Help with Discerner

This information will help you interpret text comparisons and use the Discerner interface more effectively. If you have questions, please contact us. Here are the available help sections:

Line Comparison
Section Comparison
Line List
Text Comparison
Section Table
Magnitude
Match
FAQ

Line Comparison

A line comparison consists of matches between words in a single line of a primary text and words in a secondary text. Below is an example of a line comparison. A line of the primary text is on the left. A line of the secondary text is on the right. Matches are in red.

Line Comparison to One Line

Each line has a header. The header includes a magnitude, a reference, and an expand or collapse icon. The magnitude is a number in a colored oval that indicates the combined strength of matches between words in the primary and secondary lines. The reference is a text name and line number that identifies the sequence of the line within its text. And the expand or collapse icon is coupled arrows pointing inward or outward that enable you to show or hide the words in the line.

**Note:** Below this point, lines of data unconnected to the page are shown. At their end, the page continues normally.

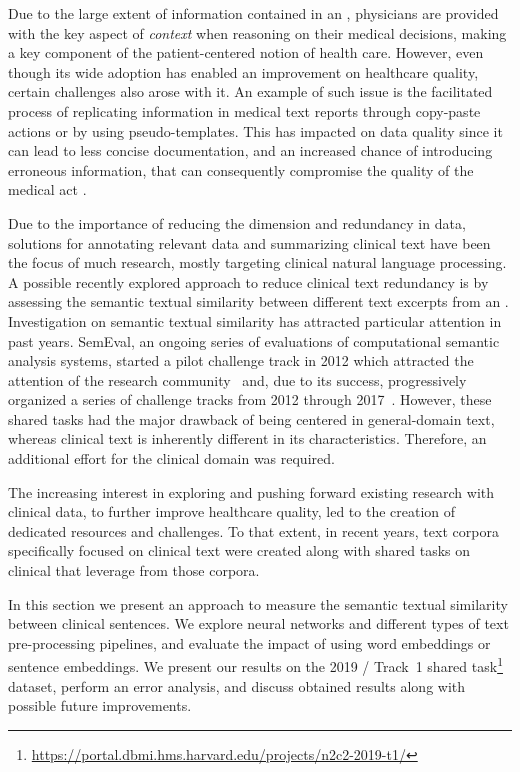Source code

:Due to the large extent of information contained in an , physicians are provided with the key aspect of \textit{context} when reasoning on their medical decisions, making  a key component of the patient-centered notion of health care.
However, even though its wide adoption has enabled an improvement on healthcare quality, certain challenges also arose with it.
An example of such issue is the facilitated process of replicating information in medical text reports through copy-paste actions or by using pseudo-templates.
This has impacted on  data quality since it can lead to less concise documentation, and an increased chance of introducing erroneous information, that can consequently compromise the quality of the medical act \parencite{cohen2013a,singh2013a}.

Due to the importance of reducing the dimension and redundancy in  data, solutions for annotating relevant data and summarizing clinical text \parencite{pivovarov2015a} have been the focus of much research, mostly targeting clinical natural language processing.
A possible recently explored approach to reduce clinical text redundancy is by assessing the semantic textual similarity between different text excerpts from an .
Investigation on semantic textual similarity has attracted particular attention in past years.
SemEval, an ongoing series of evaluations of computational semantic analysis systems, started a pilot  challenge track in 2012 which attracted the attention of the research community~\parencite{agirre2012a} and, due to its success, progressively organized a series of  challenge tracks from 2012 through 2017~\parencite{agirre2013a,agirre2014b,agirre2015a,agirre2016a,cer2017a}.
However, these shared tasks had the major drawback of being centered in general-domain text, whereas clinical text is inherently different in its characteristics.
Therefore, an additional effort for the clinical domain was required.

The increasing interest in exploring and pushing forward existing research with clinical data, to further improve healthcare quality, led to the creation of dedicated resources and challenges. To that extent, in recent years, text corpora specifically focused on clinical text were created along with shared tasks on clinical  that leverage from those corpora.

In this section we present an approach to measure the semantic textual similarity between clinical sentences.
We explore neural networks and different types of text pre-processing pipelines, and evaluate the impact of using word embeddings or sentence embeddings.
We present our results on the 2019 / Track~1 shared task\footnote{\url{https://portal.dbmi.hms.harvard.edu/projects/n2c2-2019-t1/}} dataset, perform an error analysis, and discuss obtained results along with possible future improvements.


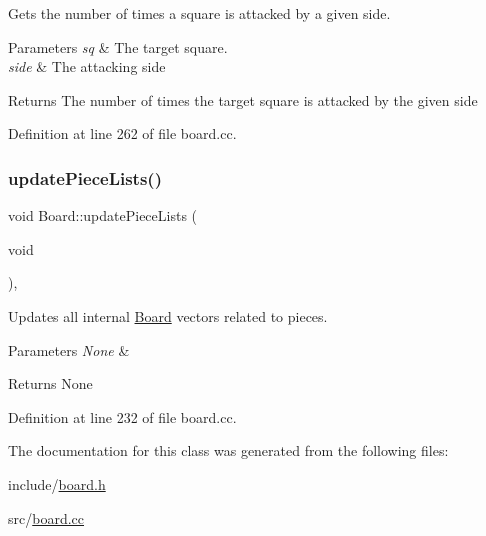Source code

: Gets the number of times a square is attacked by a given side. 


\begin{DoxyParams}{Parameters}
{\em sq} & The target square. \\
\hline
{\em side} & The attacking side \\
\hline
\end{DoxyParams}
\begin{DoxyReturn}{Returns}
The number of times the target square is attacked by the given side 
\end{DoxyReturn}


Definition at line 262 of file board.\+cc.

\mbox{\label{classBoard_a2b86adf733a5509848f0cc689be49866}} 
\subsubsection{\texorpdfstring{update\+Piece\+Lists()}{updatePieceLists()}}
{\footnotesize\ttfamily void Board\+::update\+Piece\+Lists (\begin{DoxyParamCaption}\item[{void}]{ }\end{DoxyParamCaption})\hspace{0.3cm}{\ttfamily [private]}, {\ttfamily [noexcept]}}



Updates all internal \mbox{\hyperlink{classBoard}{Board}} vectors related to pieces. 


\begin{DoxyParams}{Parameters}
{\em None} & \\
\hline
\end{DoxyParams}
\begin{DoxyReturn}{Returns}
None 
\end{DoxyReturn}


Definition at line 232 of file board.\+cc.



The documentation for this class was generated from the following files\+:\begin{DoxyCompactItemize}
\item 
include/\mbox{\hyperlink{board_8h}{board.\+h}}\item 
src/\mbox{\hyperlink{board_8cc}{board.\+cc}}\end{DoxyCompactItemize}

Each line comparison has a colored border along the left side. The color corresponds to the color of the magnitude of the primary line.

Below is another example of a line comparison. A line of the primary text is on the left. Its header indicates that it is a strong match with the secondary lines at magnitude 15+. It is line one in "Article 2 Section 4". And it is expanded to show the words of the line.

Three lines of the secondary text are on the right. The first is line five of "Federalist 69", and it is a strong match with the primary line at magnitude 15+. The second is line seven of "Federalist 69", and it is a weak match with the primary line at magnitude 13. The third is line ten of "Federalist 69". It is also a weak match with the primary line at magnitude 13. And it is collapsed to hide the words of the line.

Line Comparison to Multiple Lines

Section Comparison

A section comparison consists of one or more line comparisons and their aggregated statistics for a single section of a primary text and a secondary text. Each section comparison has a header, a summary, and a line list.

The header includes a title and breadcrumbs. The title identifies the relevant primary section and secondary text. The breadcrumbs link to any text comparisons of which the section comparison may be a part.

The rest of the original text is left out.